You forgot about the long form Hawaii birth certificate?
I think that’s a reasonable interpretation of that term, and if I were a betting man, I might even bet that’s how the court would come down. But the reality is that the courts have shown no interest in touching it period, preferring to let it be settled as a “political question” by the voters. As long as that’s the case, then we are all basically acting as SCOTUS justices as it relates to this particular provision and can thus come to our own conclusions as to what we think it meant or should mean. For me, I think it meant no divided loyalties from birth, and that would yes exclude dual citizens, but it would not exclude those born abroad to two U.S. citizens, particular if they were there in some capacity related to U.S. government service.
Raphael did naturalize as a Canadian citizenship, don’t quite remember if that happened before or after Ted’s birth.
That article’s long since been discredited.
Well, Raphael is irrelevant, anyway.
Ted Cruz was a U.S. citizen at birth. There is a broad consensus that this is the meaning of “natural born.” A smaller number of people hold that “natural born” means specifically A) born on U.S. soil, or B) born of two citizen parents, or even BOTH A and B.
The Baby-Killing Party, having foisted an ILLEGAL ALIEN in the White House on us for eight years, will have no shame about challenging Cruz, who nobody doubts has been a U.S. citizen from birth.

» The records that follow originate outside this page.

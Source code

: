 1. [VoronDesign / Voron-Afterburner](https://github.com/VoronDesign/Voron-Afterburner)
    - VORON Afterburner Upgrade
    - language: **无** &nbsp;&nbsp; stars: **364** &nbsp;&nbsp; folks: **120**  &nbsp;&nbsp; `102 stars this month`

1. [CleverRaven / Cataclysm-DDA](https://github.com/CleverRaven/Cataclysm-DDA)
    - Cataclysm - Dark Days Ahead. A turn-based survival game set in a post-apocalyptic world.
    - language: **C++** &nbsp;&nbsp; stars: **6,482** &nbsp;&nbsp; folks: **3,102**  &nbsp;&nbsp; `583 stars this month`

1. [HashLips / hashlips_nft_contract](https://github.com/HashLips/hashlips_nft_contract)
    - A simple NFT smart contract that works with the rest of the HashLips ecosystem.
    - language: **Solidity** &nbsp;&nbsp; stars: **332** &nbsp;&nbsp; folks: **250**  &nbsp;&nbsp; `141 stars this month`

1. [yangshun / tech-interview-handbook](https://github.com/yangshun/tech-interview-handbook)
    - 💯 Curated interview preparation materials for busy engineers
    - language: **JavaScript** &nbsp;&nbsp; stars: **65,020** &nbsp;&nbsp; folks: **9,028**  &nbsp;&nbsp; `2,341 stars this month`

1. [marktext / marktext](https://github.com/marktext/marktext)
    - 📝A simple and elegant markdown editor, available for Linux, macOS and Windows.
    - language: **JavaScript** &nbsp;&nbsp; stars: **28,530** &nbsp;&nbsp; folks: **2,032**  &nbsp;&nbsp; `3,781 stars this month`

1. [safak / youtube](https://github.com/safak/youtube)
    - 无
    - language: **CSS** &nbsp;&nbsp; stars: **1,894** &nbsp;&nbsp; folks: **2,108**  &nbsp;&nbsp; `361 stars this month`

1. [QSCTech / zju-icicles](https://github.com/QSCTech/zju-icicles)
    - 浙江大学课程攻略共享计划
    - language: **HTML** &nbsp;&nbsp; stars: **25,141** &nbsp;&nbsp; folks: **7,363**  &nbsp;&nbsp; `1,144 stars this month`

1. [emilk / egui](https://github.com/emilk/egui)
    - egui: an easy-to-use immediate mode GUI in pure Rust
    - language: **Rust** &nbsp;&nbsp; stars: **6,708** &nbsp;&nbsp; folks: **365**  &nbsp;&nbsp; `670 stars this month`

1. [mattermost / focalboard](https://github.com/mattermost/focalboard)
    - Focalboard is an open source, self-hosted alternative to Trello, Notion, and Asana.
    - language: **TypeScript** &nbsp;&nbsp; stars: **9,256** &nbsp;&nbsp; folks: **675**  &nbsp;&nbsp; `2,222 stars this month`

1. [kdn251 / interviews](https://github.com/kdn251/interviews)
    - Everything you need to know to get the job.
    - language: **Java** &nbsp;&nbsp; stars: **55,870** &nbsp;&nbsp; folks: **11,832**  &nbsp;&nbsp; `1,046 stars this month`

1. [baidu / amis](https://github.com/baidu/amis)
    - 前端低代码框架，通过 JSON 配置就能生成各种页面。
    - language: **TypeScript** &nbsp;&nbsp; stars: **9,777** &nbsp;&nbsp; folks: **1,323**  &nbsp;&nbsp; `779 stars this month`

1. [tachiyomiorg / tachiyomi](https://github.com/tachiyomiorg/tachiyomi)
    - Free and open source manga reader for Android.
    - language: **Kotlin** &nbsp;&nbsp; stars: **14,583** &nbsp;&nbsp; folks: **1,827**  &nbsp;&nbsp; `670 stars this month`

I hope you are just making a joke about the crudely-forged, photoshopped similacrum of a “birth certificate,” the one that says Barack Obama, Sr.’s “race” is “African.” The one bearing the typefaces of half-a-dozen different typewriters? The one with the characters with different bit-depths? The one with the name of the country “Kenya” on it—which didn’t exist yet?
There is no such “office” as “President-Elect.” So what was he doing with an “office”?
There is, also, no evidence that Obama was born in the U.S.
I don’t think there’s a very broad consensus around anything on this. I think before this cycle, the popular understanding was that natural born meant born in the U.S. The McCain case was the first to really challenge that, and his buddies in the Senate backed him up, but it was a pretty unique exception.